There is a link from each Type listed that gives a more detailed explanation of how these scams are perpetrated.

Vishing: You receive a phone call from what appears to be a legitimate company, bank or police. They will try to persuade you that there is a problem with your account (or some similar, almost credible tale) and will ask you to transfer money to a safe account (to which they have access and can withdraw your money).

Courier scams: You will get an unsolicited call or text saying your card has been compromised, used fraudulently and your card needs to be collected urgently.

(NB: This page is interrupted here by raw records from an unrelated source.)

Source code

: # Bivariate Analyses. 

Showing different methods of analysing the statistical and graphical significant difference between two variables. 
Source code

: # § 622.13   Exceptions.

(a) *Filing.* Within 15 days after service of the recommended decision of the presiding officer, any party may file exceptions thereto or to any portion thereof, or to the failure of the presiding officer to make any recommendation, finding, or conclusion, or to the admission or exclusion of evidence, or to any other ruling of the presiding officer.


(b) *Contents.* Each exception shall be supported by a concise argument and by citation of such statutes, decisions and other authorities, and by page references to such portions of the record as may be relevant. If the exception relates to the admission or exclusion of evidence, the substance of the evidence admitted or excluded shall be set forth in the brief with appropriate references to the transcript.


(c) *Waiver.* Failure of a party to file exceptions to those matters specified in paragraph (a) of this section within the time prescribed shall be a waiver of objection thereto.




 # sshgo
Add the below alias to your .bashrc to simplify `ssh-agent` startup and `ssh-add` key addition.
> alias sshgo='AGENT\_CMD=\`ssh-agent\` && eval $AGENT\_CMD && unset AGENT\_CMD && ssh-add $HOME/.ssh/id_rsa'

Number spoofing: Scammers employ cheaply-available technology to mimic the telephone number of the organisation they want to impersonate and then make it appear on the victim’s caller ID display.

What should you do?

These fraudsters are trying to get you to reveal critical details that will enable them to access your card or bank account or steal your identity. Never give out your personal information in response to an incoming call, or rely upon the Caller ID as the sole means of identification, particularly if the caller asks you to carry out an action which might have financial consequences.

If someone rings you asking for this type of information, don’t provide it. Instead, hang up and call the phone number on your account statement, in the phone book, or on the company’s or government department’s website to check whether the call was genuine. Before making this call you must check that the line has been cleared. Connect a call to another number, for example, family or friend; use another phone; if neither of these is possible, wait at least 10 minutes before making the call.

Help to Stop Phone Scams

REPORT: scams and suspected scams to Action Fraud;  Tel:  0300 123 2040 or through their website: Action Fraud is the UK’s national reporting centre for fraud and internet crime. If debit cards, online banking or cheques are involved in the scam the consumer’s first step should be to contact their bank or credit card company.

Protect Yourself

Advice from Citizens Advice

  • Register your number with the Telephone Preference Service,  Tel:  0845 070 0707.
  • Report unsolicited marketing calls to the Information Commissioner’s Office,       Tel:   0303 123 1113.
  • Use a product to block telephone calls.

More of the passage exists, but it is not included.